▼

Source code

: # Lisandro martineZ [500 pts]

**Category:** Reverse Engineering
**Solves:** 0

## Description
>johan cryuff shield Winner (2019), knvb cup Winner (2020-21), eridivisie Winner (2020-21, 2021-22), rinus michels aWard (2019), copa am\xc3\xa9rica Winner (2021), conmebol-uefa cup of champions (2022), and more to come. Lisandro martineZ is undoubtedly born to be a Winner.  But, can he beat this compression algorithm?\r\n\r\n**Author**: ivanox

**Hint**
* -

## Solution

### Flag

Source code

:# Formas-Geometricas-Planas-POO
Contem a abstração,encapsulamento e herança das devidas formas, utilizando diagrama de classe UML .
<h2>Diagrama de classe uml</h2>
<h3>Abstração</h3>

▲

Find all the lines containing "classe" in the material, then copy them.

Contem a abstração,encapsulamento e herança das devidas formas, utilizando diagrama de classe UML .
<h2>Diagrama de classe uml</h2>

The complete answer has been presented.